[Task requirements]:
Set down the records exactly, and omit any image found in them.

───── Data in this exercise

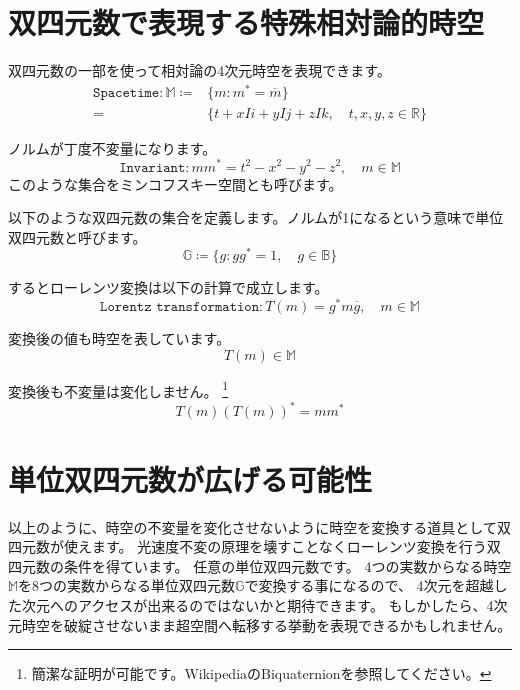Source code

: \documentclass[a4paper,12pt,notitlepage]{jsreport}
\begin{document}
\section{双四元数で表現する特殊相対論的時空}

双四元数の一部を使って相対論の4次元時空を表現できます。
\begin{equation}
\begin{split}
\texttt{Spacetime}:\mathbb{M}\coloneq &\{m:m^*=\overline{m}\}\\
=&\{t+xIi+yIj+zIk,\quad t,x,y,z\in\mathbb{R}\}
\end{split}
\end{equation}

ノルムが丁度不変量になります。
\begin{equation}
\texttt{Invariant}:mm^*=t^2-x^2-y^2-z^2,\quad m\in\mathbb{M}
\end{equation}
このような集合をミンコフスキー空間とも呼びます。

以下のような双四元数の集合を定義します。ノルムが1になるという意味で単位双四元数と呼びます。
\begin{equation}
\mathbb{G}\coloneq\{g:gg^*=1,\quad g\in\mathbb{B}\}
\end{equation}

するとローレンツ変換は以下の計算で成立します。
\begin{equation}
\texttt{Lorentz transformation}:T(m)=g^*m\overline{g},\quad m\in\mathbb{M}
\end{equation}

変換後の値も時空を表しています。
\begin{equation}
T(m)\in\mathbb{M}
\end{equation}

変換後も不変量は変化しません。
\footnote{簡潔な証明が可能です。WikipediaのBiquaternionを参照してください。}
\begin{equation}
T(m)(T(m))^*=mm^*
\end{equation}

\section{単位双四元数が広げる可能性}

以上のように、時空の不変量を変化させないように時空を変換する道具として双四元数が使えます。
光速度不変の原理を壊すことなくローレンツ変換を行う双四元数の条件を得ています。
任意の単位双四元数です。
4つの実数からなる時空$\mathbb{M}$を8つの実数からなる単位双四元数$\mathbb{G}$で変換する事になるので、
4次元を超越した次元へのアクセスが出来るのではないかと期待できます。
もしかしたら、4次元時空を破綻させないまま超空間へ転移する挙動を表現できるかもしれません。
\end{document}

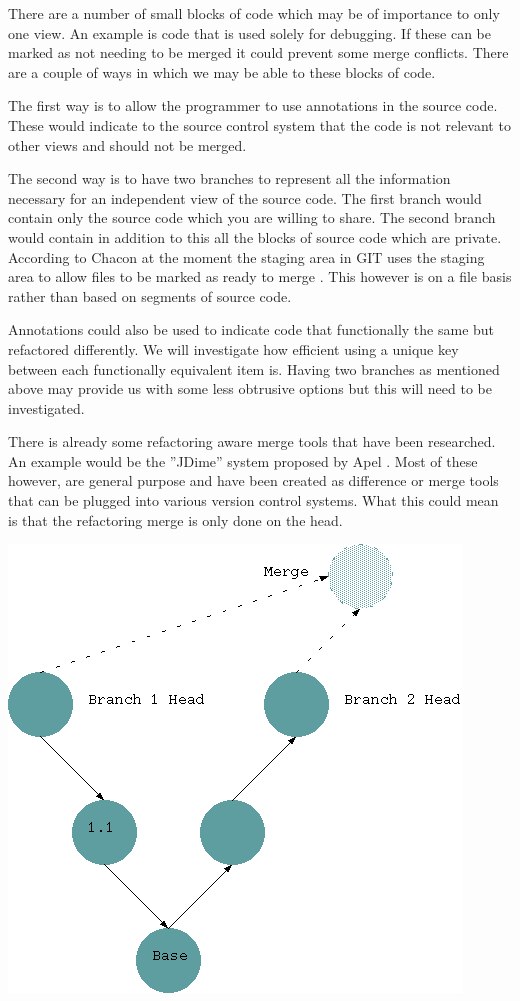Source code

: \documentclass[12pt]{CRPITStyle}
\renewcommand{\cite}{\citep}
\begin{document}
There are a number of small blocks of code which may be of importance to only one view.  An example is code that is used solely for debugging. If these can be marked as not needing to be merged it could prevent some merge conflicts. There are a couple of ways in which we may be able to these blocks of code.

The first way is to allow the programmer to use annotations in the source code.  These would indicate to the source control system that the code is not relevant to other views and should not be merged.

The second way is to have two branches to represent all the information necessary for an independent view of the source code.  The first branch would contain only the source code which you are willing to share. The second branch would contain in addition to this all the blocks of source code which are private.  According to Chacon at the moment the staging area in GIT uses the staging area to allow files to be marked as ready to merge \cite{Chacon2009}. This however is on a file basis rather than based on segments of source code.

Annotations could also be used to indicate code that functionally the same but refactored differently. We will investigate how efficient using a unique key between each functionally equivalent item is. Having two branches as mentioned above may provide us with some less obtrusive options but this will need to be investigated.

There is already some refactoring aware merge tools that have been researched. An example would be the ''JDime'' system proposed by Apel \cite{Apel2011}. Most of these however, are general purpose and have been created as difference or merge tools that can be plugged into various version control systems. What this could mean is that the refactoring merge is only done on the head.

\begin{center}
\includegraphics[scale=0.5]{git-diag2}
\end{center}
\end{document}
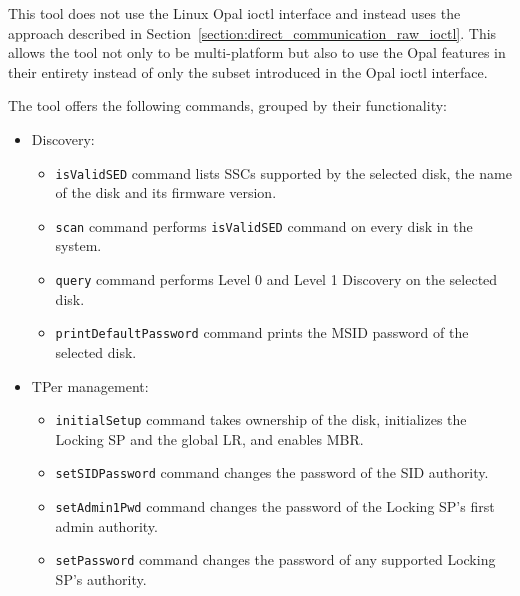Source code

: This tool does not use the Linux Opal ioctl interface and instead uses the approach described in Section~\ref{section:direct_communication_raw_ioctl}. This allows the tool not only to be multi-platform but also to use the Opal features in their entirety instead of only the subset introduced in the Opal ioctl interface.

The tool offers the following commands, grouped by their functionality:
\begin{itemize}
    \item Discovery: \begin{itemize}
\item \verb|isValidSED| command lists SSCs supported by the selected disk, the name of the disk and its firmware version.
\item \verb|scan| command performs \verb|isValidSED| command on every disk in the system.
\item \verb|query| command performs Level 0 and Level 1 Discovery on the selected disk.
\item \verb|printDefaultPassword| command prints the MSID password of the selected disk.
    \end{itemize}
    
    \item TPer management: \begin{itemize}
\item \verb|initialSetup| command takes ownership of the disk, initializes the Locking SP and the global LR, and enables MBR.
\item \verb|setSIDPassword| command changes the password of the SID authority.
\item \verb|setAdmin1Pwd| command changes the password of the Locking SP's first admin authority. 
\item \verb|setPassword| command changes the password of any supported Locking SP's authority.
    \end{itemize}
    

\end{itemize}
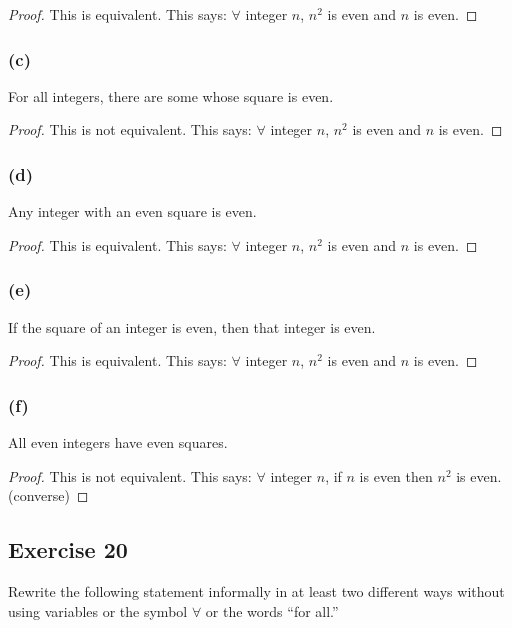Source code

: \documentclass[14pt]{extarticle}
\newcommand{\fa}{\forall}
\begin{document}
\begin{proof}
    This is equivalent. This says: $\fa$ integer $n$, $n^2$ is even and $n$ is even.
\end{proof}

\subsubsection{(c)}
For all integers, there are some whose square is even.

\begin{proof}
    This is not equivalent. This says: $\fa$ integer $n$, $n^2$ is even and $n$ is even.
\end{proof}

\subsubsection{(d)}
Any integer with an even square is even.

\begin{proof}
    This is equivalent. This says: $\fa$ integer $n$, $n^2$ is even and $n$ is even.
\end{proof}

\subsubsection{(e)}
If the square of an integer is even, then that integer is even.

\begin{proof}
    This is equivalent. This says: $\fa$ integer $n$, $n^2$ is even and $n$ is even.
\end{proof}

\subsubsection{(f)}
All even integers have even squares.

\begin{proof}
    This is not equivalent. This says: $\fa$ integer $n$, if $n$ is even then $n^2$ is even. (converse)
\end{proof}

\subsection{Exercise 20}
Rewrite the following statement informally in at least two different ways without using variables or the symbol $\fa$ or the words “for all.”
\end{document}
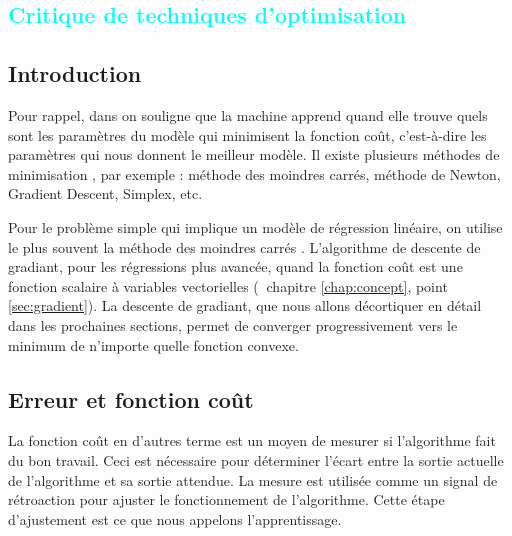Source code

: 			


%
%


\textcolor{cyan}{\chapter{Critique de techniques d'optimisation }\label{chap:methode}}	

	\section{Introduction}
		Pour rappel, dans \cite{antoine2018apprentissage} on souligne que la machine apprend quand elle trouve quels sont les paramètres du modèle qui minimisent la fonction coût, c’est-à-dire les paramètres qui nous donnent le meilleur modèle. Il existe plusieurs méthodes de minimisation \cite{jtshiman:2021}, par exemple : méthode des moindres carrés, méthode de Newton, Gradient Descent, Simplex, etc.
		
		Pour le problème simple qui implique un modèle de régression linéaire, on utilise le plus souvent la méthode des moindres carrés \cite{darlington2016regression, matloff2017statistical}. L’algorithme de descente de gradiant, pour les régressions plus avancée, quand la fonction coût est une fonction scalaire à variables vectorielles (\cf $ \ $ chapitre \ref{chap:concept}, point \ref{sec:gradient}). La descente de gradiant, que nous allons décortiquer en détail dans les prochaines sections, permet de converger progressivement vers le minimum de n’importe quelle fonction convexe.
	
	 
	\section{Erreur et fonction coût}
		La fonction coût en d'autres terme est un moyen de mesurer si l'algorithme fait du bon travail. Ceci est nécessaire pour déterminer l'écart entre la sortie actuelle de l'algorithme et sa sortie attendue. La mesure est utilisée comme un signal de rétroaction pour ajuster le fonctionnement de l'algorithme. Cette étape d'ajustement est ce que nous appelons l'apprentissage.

──────────

[Problem solution]:
Source code

: \documentclass[a4paper,12pt,notitlepage]{jsreport}
\begin{document}
\section{双四元数で表現する特殊相対論的時空}

双四元数の一部を使って相対論の4次元時空を表現できます。
\begin{equation}
\begin{split}
\texttt{Spacetime}:\mathbb{M}\coloneq &\{m:m^*=\overline{m}\}\\
=&\{t+xIi+yIj+zIk,\quad t,x,y,z\in\mathbb{R}\}
\end{split}
\end{equation}

ノルムが丁度不変量になります。
\begin{equation}
\texttt{Invariant}:mm^*=t^2-x^2-y^2-z^2,\quad m\in\mathbb{M}
\end{equation}
このような集合をミンコフスキー空間とも呼びます。

以下のような双四元数の集合を定義します。ノルムが1になるという意味で単位双四元数と呼びます。
\begin{equation}
\mathbb{G}\coloneq\{g:gg^*=1,\quad g\in\mathbb{B}\}
\end{equation}

するとローレンツ変換は以下の計算で成立します。
\begin{equation}
\texttt{Lorentz transformation}:T(m)=g^*m\overline{g},\quad m\in\mathbb{M}
\end{equation}

変換後の値も時空を表しています。
\begin{equation}
T(m)\in\mathbb{M}
\end{equation}

変換後も不変量は変化しません。
\footnote{簡潔な証明が可能です。WikipediaのBiquaternionを参照してください。}
\begin{equation}
T(m)(T(m))^*=mm^*
\end{equation}

\section{単位双四元数が広げる可能性}

以上のように、時空の不変量を変化させないように時空を変換する道具として双四元数が使えます。
光速度不変の原理を壊すことなくローレンツ変換を行う双四元数の条件を得ています。
任意の単位双四元数です。
4つの実数からなる時空$\mathbb{M}$を8つの実数からなる単位双四元数$\mathbb{G}$で変換する事になるので、
4次元を超越した次元へのアクセスが出来るのではないかと期待できます。
もしかしたら、4次元時空を破綻させないまま超空間へ転移する挙動を表現できるかもしれません。
\end{document}

Source code

: \documentclass[12pt]{CRPITStyle}
\renewcommand{\cite}{\citep}
\begin{document}
There are a number of small blocks of code which may be of importance to only one view.  An example is code that is used solely for debugging. If these can be marked as not needing to be merged it could prevent some merge conflicts. There are a couple of ways in which we may be able to these blocks of code.

The first way is to allow the programmer to use annotations in the source code.  These would indicate to the source control system that the code is not relevant to other views and should not be merged.

The second way is to have two branches to represent all the information necessary for an independent view of the source code.  The first branch would contain only the source code which you are willing to share. The second branch would contain in addition to this all the blocks of source code which are private.  According to Chacon at the moment the staging area in GIT uses the staging area to allow files to be marked as ready to merge \cite{Chacon2009}. This however is on a file basis rather than based on segments of source code.

Annotations could also be used to indicate code that functionally the same but refactored differently. We will investigate how efficient using a unique key between each functionally equivalent item is. Having two branches as mentioned above may provide us with some less obtrusive options but this will need to be investigated.

There is already some refactoring aware merge tools that have been researched. An example would be the ''JDime'' system proposed by Apel \cite{Apel2011}. Most of these however, are general purpose and have been created as difference or merge tools that can be plugged into various version control systems. What this could mean is that the refactoring merge is only done on the head.

\begin{center}
\includegraphics[scale=0.5]{git-diag2}
\end{center}
\end{document}
Source code

: This tool does not use the Linux Opal ioctl interface and instead uses the approach described in Section~\ref{section:direct_communication_raw_ioctl}. This allows the tool not only to be multi-platform but also to use the Opal features in their entirety instead of only the subset introduced in the Opal ioctl interface.

The tool offers the following commands, grouped by their functionality:
\begin{itemize}
    \item Discovery: \begin{itemize}
\item \verb|isValidSED| command lists SSCs supported by the selected disk, the name of the disk and its firmware version.
\item \verb|scan| command performs \verb|isValidSED| command on every disk in the system.
\item \verb|query| command performs Level 0 and Level 1 Discovery on the selected disk.
\item \verb|printDefaultPassword| command prints the MSID password of the selected disk.
    \end{itemize}
    
    \item TPer management: \begin{itemize}
\item \verb|initialSetup| command takes ownership of the disk, initializes the Locking SP and the global LR, and enables MBR.
\item \verb|setSIDPassword| command changes the password of the SID authority.
\item \verb|setAdmin1Pwd| command changes the password of the Locking SP's first admin authority. 
\item \verb|setPassword| command changes the password of any supported Locking SP's authority.
    \end{itemize}
    

\end{itemize}
Source code

: \documentclass[14pt]{extarticle}
\newcommand{\fa}{\forall}
\begin{document}
\begin{proof}
    This is equivalent. This says: $\fa$ integer $n$, $n^2$ is even and $n$ is even.
\end{proof}

\subsubsection{(c)}
For all integers, there are some whose square is even.

\begin{proof}
    This is not equivalent. This says: $\fa$ integer $n$, $n^2$ is even and $n$ is even.
\end{proof}

\subsubsection{(d)}
Any integer with an even square is even.

\begin{proof}
    This is equivalent. This says: $\fa$ integer $n$, $n^2$ is even and $n$ is even.
\end{proof}

\subsubsection{(e)}
If the square of an integer is even, then that integer is even.

\begin{proof}
    This is equivalent. This says: $\fa$ integer $n$, $n^2$ is even and $n$ is even.
\end{proof}

\subsubsection{(f)}
All even integers have even squares.

\begin{proof}
    This is not equivalent. This says: $\fa$ integer $n$, if $n$ is even then $n^2$ is even. (converse)
\end{proof}

\subsection{Exercise 20}
Rewrite the following statement informally in at least two different ways without using variables or the symbol $\fa$ or the words “for all.”
\end{document}
Source code

: 			


%
%


\textcolor{cyan}{\chapter{Critique de techniques d'optimisation }\label{chap:methode}}	

	\section{Introduction}
		Pour rappel, dans \cite{antoine2018apprentissage} on souligne que la machine apprend quand elle trouve quels sont les paramètres du modèle qui minimisent la fonction coût, c’est-à-dire les paramètres qui nous donnent le meilleur modèle. Il existe plusieurs méthodes de minimisation \cite{jtshiman:2021}, par exemple : méthode des moindres carrés, méthode de Newton, Gradient Descent, Simplex, etc.
		
		Pour le problème simple qui implique un modèle de régression linéaire, on utilise le plus souvent la méthode des moindres carrés \cite{darlington2016regression, matloff2017statistical}. L’algorithme de descente de gradiant, pour les régressions plus avancée, quand la fonction coût est une fonction scalaire à variables vectorielles (\cf $ \ $ chapitre \ref{chap:concept}, point \ref{sec:gradient}). La descente de gradiant, que nous allons décortiquer en détail dans les prochaines sections, permet de converger progressivement vers le minimum de n’importe quelle fonction convexe.
	
	 
	\section{Erreur et fonction coût}
		La fonction coût en d'autres terme est un moyen de mesurer si l'algorithme fait du bon travail. Ceci est nécessaire pour déterminer l'écart entre la sortie actuelle de l'algorithme et sa sortie attendue. La mesure est utilisée comme un signal de rétroaction pour ajuster le fonctionnement de l'algorithme. Cette étape d'ajustement est ce que nous appelons l'apprentissage.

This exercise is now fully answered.